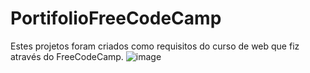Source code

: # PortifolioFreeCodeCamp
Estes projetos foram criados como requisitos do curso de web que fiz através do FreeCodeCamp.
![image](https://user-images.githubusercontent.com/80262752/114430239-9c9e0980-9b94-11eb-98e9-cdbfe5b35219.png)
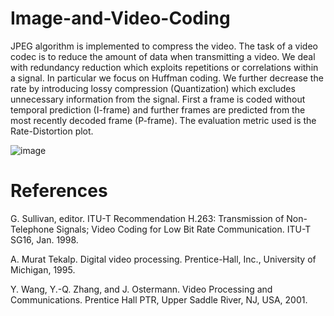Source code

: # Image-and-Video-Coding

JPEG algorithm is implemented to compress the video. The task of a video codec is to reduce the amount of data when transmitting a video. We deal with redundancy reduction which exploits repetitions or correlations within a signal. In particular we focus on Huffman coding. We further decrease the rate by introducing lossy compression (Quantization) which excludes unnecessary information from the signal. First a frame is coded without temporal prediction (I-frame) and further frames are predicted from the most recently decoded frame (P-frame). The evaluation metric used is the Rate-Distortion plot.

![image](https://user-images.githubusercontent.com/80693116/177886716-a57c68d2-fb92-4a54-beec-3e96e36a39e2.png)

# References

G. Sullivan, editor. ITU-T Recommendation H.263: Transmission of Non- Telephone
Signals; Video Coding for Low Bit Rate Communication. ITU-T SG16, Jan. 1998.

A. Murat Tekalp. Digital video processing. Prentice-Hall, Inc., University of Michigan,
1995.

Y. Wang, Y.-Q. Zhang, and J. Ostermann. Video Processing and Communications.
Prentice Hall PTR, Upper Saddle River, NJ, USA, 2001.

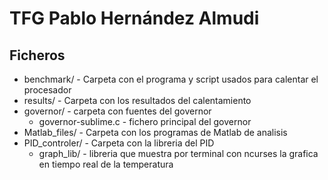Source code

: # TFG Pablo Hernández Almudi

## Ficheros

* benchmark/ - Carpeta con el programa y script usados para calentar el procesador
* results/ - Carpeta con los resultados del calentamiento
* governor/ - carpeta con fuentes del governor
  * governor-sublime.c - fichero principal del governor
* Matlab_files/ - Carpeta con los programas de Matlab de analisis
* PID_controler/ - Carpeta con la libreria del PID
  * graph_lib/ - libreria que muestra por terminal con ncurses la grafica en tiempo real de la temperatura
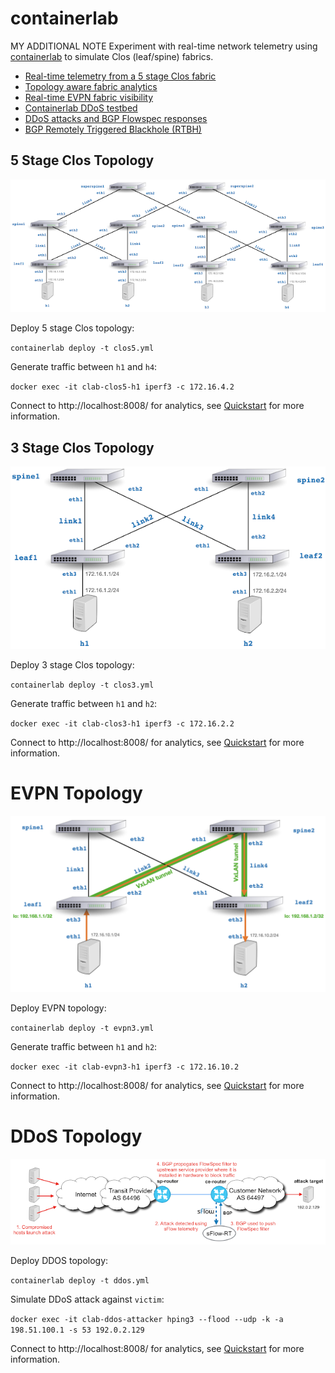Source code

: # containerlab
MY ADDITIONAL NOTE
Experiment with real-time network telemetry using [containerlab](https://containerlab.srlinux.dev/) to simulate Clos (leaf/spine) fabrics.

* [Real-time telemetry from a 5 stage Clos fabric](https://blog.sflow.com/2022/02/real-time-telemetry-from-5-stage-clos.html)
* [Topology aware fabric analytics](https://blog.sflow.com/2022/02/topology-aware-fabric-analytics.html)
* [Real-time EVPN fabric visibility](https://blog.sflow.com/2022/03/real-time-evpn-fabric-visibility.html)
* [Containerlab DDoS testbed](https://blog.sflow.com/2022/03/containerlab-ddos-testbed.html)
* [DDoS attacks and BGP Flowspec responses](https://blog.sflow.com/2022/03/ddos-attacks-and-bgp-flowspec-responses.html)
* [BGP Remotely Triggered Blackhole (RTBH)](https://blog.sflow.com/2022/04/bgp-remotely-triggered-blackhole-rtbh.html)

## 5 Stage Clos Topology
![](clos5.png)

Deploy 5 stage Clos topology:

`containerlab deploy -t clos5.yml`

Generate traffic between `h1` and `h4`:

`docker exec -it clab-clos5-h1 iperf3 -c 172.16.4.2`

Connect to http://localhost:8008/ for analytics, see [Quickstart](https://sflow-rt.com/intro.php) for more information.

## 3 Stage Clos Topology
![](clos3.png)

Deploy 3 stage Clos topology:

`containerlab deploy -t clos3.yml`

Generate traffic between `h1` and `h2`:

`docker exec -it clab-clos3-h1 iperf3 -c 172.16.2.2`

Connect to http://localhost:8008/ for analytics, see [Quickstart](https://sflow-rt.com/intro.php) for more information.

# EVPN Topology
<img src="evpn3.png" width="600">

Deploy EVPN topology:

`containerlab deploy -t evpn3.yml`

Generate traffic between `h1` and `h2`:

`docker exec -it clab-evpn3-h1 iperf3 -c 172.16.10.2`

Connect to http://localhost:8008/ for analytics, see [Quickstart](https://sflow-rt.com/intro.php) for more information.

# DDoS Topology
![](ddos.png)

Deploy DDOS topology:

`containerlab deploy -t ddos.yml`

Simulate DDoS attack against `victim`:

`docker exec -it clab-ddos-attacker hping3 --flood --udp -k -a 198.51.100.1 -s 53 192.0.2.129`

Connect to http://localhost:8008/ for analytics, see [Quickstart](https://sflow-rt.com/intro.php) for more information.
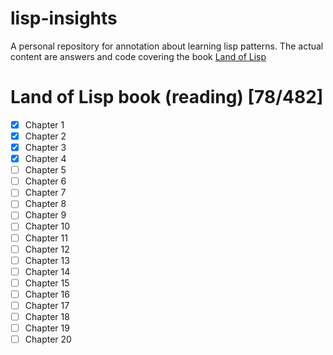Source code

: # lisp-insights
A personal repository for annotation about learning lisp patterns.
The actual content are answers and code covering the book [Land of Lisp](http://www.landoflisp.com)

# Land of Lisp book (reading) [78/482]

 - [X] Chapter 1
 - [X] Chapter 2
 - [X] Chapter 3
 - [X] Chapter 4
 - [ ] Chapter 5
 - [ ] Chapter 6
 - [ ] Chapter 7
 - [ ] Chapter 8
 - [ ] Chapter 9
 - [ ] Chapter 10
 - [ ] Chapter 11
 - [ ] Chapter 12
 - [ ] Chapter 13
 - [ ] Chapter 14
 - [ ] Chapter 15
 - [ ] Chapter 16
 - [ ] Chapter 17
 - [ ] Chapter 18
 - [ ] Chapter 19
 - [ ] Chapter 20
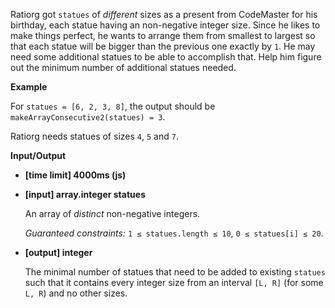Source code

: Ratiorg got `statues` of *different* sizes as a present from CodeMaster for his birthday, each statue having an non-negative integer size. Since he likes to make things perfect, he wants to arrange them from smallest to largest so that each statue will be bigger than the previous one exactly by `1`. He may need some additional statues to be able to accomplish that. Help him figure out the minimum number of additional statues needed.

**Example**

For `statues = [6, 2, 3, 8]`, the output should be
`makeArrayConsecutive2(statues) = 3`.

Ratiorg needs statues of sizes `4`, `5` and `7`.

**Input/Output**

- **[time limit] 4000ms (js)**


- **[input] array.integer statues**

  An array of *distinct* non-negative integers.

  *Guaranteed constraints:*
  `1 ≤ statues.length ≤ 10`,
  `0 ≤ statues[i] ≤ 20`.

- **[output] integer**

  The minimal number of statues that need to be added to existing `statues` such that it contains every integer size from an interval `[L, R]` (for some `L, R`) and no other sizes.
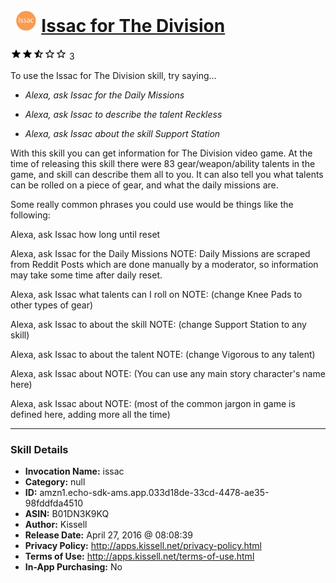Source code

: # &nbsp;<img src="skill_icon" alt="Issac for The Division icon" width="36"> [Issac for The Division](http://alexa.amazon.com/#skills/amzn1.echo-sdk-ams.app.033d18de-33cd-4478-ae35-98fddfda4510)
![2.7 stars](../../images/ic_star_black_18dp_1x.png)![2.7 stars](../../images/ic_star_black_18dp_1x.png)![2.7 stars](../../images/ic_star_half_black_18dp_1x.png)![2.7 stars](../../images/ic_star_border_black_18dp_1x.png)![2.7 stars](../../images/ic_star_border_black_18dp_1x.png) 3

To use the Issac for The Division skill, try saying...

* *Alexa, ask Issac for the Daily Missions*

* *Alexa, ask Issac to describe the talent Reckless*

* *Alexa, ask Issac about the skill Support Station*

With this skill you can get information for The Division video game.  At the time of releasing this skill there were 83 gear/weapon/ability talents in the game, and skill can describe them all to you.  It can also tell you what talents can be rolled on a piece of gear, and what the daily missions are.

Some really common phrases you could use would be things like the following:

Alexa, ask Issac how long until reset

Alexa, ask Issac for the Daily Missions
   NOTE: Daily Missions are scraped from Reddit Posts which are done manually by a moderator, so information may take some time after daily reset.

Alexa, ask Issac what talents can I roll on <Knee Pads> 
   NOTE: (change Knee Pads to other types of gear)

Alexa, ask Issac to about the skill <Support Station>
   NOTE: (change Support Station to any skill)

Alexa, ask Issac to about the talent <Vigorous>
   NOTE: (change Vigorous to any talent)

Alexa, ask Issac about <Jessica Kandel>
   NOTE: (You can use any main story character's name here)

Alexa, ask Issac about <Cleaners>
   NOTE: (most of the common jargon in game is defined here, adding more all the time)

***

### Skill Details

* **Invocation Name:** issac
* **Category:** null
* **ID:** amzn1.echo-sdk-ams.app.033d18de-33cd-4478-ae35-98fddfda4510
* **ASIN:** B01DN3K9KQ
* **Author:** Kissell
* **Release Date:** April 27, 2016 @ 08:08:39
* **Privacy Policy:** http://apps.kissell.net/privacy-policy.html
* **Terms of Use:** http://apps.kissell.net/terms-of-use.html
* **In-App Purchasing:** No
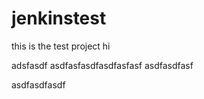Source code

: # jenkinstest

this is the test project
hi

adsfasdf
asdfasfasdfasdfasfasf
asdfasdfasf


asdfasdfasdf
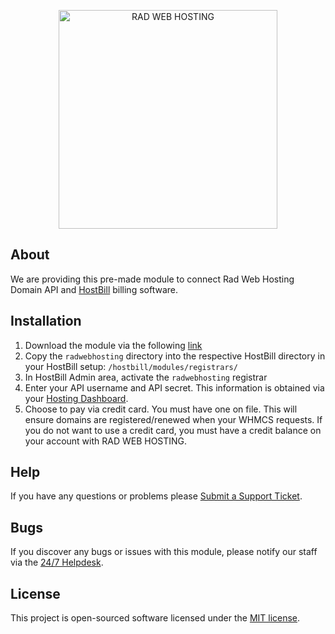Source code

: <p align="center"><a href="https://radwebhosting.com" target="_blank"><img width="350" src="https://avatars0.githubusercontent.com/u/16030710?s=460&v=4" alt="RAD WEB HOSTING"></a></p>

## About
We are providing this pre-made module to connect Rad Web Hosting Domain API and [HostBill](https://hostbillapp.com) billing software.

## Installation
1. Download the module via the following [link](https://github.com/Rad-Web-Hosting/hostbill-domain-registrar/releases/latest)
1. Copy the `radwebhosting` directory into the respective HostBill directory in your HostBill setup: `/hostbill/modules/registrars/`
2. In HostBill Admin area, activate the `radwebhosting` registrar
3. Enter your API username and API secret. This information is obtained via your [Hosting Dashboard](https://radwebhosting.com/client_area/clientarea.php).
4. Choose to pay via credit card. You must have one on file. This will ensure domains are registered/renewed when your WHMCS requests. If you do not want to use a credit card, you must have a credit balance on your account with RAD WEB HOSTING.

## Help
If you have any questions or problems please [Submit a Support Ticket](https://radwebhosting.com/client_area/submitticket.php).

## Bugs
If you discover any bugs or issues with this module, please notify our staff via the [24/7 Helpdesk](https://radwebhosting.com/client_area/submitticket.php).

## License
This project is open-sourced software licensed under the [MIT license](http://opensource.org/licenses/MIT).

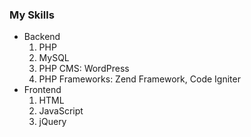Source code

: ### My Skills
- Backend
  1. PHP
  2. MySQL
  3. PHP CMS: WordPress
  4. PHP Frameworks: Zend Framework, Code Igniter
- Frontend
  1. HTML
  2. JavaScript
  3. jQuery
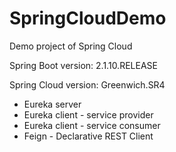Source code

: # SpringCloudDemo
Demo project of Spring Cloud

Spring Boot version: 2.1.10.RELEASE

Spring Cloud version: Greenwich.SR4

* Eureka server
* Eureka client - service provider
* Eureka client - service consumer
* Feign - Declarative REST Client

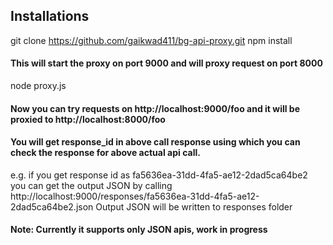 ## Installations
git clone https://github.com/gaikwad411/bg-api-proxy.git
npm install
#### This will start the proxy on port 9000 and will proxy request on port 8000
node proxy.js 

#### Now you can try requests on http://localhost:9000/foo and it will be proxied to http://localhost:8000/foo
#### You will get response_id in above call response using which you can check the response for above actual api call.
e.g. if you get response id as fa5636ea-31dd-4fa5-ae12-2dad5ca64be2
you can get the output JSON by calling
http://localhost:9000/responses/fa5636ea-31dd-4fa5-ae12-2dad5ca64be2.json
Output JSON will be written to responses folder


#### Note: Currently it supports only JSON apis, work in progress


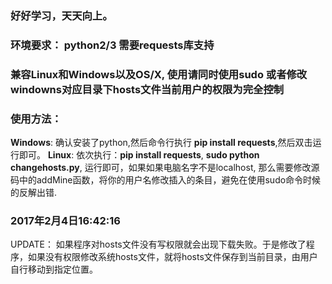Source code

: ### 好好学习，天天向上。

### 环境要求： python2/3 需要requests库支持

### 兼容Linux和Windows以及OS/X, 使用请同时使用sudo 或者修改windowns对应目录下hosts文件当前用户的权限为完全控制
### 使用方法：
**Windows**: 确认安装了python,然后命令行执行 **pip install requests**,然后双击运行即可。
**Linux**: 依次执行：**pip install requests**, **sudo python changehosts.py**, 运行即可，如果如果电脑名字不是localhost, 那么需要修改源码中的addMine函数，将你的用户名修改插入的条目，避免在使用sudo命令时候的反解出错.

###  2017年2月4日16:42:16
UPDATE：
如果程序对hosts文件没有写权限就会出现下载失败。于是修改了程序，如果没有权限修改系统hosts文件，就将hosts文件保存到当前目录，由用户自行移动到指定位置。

WHAT IS EXPECTED:
Repeat exactly the lines from the first line of the records above through the line containing "# References", both included. Leave out the pictures.

RESULT OF THE EXERCISE:
Source code

: # PortifolioFreeCodeCamp
Estes projetos foram criados como requisitos do curso de web que fiz através do FreeCodeCamp.
![image](https://user-images.githubusercontent.com/80262752/114430239-9c9e0980-9b94-11eb-98e9-cdbfe5b35219.png)
Source code

: # Image-and-Video-Coding

JPEG algorithm is implemented to compress the video. The task of a video codec is to reduce the amount of data when transmitting a video. We deal with redundancy reduction which exploits repetitions or correlations within a signal. In particular we focus on Huffman coding. We further decrease the rate by introducing lossy compression (Quantization) which excludes unnecessary information from the signal. First a frame is coded without temporal prediction (I-frame) and further frames are predicted from the most recently decoded frame (P-frame). The evaluation metric used is the Rate-Distortion plot.

![image](https://user-images.githubusercontent.com/80693116/177886716-a57c68d2-fb92-4a54-beec-3e96e36a39e2.png)

# References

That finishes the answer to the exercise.